___ GIVEN RECORDS ___

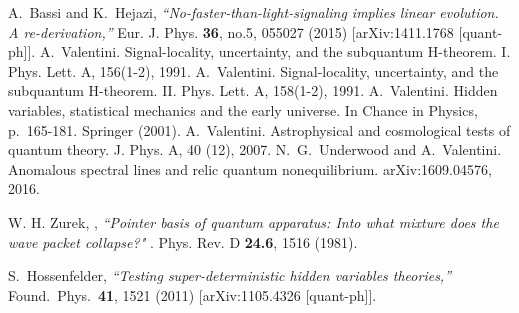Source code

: \documentclass[11pt,twoside,A4]{article}
\begin{document}
\begin{thebibliography}{99}
{ %
A.~Bassi and K.~Hejazi,
{\sl ``No-faster-than-light-signaling implies linear evolution. A re-derivation,''}
Eur. J. Phys. \textbf{36}, no.5, 055027 (2015)
[arXiv:1411.1768 [quant-ph]].
 A.~Valentini. Signal-locality, uncertainty, and the subquantum H-theorem. I. Phys. Lett. A, 156(1-2), 1991.
 A.~Valentini. Signal-locality, uncertainty, and the subquantum H-theorem. II. Phys. Lett. A, 158(1-2), 1991.
 A.~Valentini. Hidden variables, statistical mechanics and the early universe. In Chance in Physics, p.\ 165-181. Springer
(2001).
 A.~Valentini. Astrophysical and cosmological tests of quantum theory. J. Phys. A, 40 (12), 2007.
 N.~G.~Underwood and A.~Valentini. Anomalous spectral lines and relic quantum nonequilibrium. arXiv:1609.04576, 2016.

 
 W. H. Zurek, , {\sl ``Pointer basis of quantum apparatus: Into what mixture does the wave packet collapse?" }. Phys. Rev. D {\bf 24.6}, 1516 (1981).

  S.~Hossenfelder,
  {\sl ``Testing super-deterministic hidden variables theories,''}
  Found.\ Phys.\  {\bf 41}, 1521 (2011)
  [arXiv:1105.4326 [quant-ph]].



 
 
 
}


\end{thebibliography}
\end{document}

___

In the copy, every entry appears exactly as written above and no picture appears.

Source code

: \documentclass[11pt,twoside,A4]{article}
\begin{document}
\begin{thebibliography}{99}
{ %
A.~Bassi and K.~Hejazi,
{\sl ``No-faster-than-light-signaling implies linear evolution. A re-derivation,''}
Eur. J. Phys. \textbf{36}, no.5, 055027 (2015)
[arXiv:1411.1768 [quant-ph]].
 A.~Valentini. Signal-locality, uncertainty, and the subquantum H-theorem. I. Phys. Lett. A, 156(1-2), 1991.
 A.~Valentini. Signal-locality, uncertainty, and the subquantum H-theorem. II. Phys. Lett. A, 158(1-2), 1991.
 A.~Valentini. Hidden variables, statistical mechanics and the early universe. In Chance in Physics, p.\ 165-181. Springer
(2001).
 A.~Valentini. Astrophysical and cosmological tests of quantum theory. J. Phys. A, 40 (12), 2007.
 N.~G.~Underwood and A.~Valentini. Anomalous spectral lines and relic quantum nonequilibrium. arXiv:1609.04576, 2016.

 
 W. H. Zurek, , {\sl ``Pointer basis of quantum apparatus: Into what mixture does the wave packet collapse?" }. Phys. Rev. D {\bf 24.6}, 1516 (1981).

  S.~Hossenfelder,
  {\sl ``Testing super-deterministic hidden variables theories,''}
  Found.\ Phys.\  {\bf 41}, 1521 (2011)
  [arXiv:1105.4326 [quant-ph]].



 
 
 
}


\end{thebibliography}
\end{document}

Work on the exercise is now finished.